Simranjit Singh is a second-generation American farmer, but his agricultural roots go back 900 years.
Before his father moved to California from India in 1991, before India gained independence from Britain in 1947, before his Sikh culture took root in 1469, the civilizations of Northern India worked various agricultural lands. Singh, 28, is part that unbroken lineage.
On a secluded 100-acre farm in the San Joaquin Valley of California, he and his father tend the family’s raisin and almond orchards, determined to keep their heritage vital.
“Whatever is passed to me from my father is so valuable that I would be a fool to throw it away,” he said. “Farming will always be at the core of who I am.”
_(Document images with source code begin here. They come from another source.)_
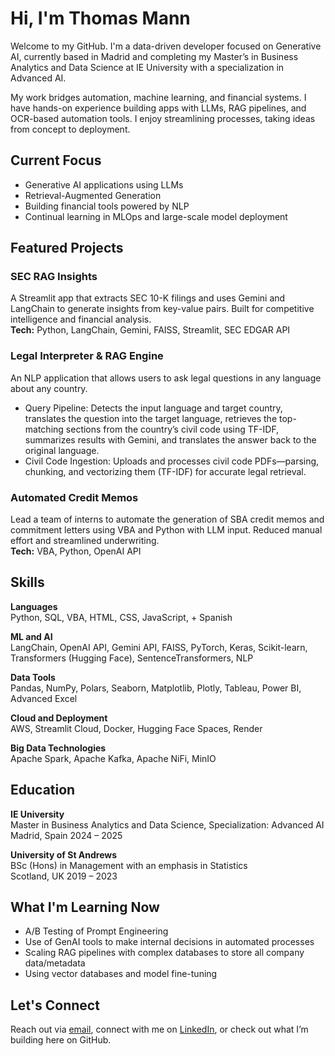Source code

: # Hi, I'm Thomas Mann

Welcome to my GitHub. I'm a data-driven developer focused on Generative AI, currently based in Madrid and completing my Master’s in Business Analytics and Data Science at IE University with a specialization in Advanced AI.

My work bridges automation, machine learning, and financial systems. I have hands-on experience building apps with LLMs, RAG pipelines, and OCR-based automation tools. I enjoy streamlining processes, taking ideas from concept to deployment. 

## Current Focus

- Generative AI applications using LLMs  
- Retrieval-Augmented Generation 
- Building financial tools powered by NLP  
- Continual learning in MLOps and large-scale model deployment  

## Featured Projects

### SEC RAG Insights  
A Streamlit app that extracts SEC 10-K filings and uses Gemini and LangChain to generate insights from key-value pairs. Built for competitive intelligence and financial analysis.  
**Tech:** Python, LangChain, Gemini, FAISS, Streamlit, SEC EDGAR API

### Legal Interpreter & RAG Engine
An NLP application that allows users to ask legal questions in any language about any country.
- Query Pipeline: Detects the input language and target country, translates the question into the target language, retrieves the top-matching sections from the country’s civil code using TF-IDF, summarizes results with Gemini, and translates the answer back to the original language.
- Civil Code Ingestion: Uploads and processes civil code PDFs—parsing, chunking, and vectorizing them (TF-IDF) for accurate legal retrieval.

### Automated Credit Memos  
Lead a team of interns to automate the generation of SBA credit memos and commitment letters using VBA and Python with LLM input. Reduced manual effort and streamlined underwriting.  
**Tech:** VBA, Python, OpenAI API

## Skills

**Languages**  
Python, SQL, VBA, HTML, CSS, JavaScript, + Spanish

**ML and AI**  
LangChain, OpenAI API, Gemini API, FAISS, PyTorch, Keras, Scikit-learn, Transformers (Hugging Face), SentenceTransformers, NLP

**Data Tools**  
Pandas, NumPy, Polars, Seaborn, Matplotlib, Plotly, Tableau, Power BI, Advanced Excel

**Cloud and Deployment**  
AWS, Streamlit Cloud, Docker, Hugging Face Spaces, Render

**Big Data Technologies**  
Apache Spark, Apache Kafka, Apache NiFi, MinIO


## Education

**IE University**  
Master in Business Analytics and Data Science, Specialization: Advanced AI  
Madrid, Spain   2024 – 2025

**University of St Andrews**  
BSc (Hons) in Management with an emphasis in Statistics  
Scotland, UK   2019 – 2023

## What I'm Learning Now

- A/B Testing of Prompt Engineering 
- Use of GenAI tools to make internal decisions in automated processes
- Scaling RAG pipelines with complex databases to store all company data/metadata
- Using vector databases and model fine-tuning  

## Let's Connect

Reach out via [email](mailto:thomasjmann23@gmail.com), connect with me on [LinkedIn](https://www.linkedin.com/in/thomasjmann23), or check out what I’m building here on GitHub.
Over the past century, ethnic diasporas from all over the world have labored in these fields, as people from Armenia, Mexico, Southeast Asia, China and many other places have built lives and families rooted in central California’s fertile soil. It’s a place whose economy and lifeblood are defined by the land and the people who work it. Punjabi Sikhs are among the most recent migrants to try their luck.
The Sran farm, where Singh works with his father, Sarbjit Sran, is a full-time business with just the two men running most day-to-day operations. Singh’s mother, Jaswinder Sran, 55, sometimes joins them in the fields. Only during the late-summer harvest does the family hire contract laborers to reap the ripened crops.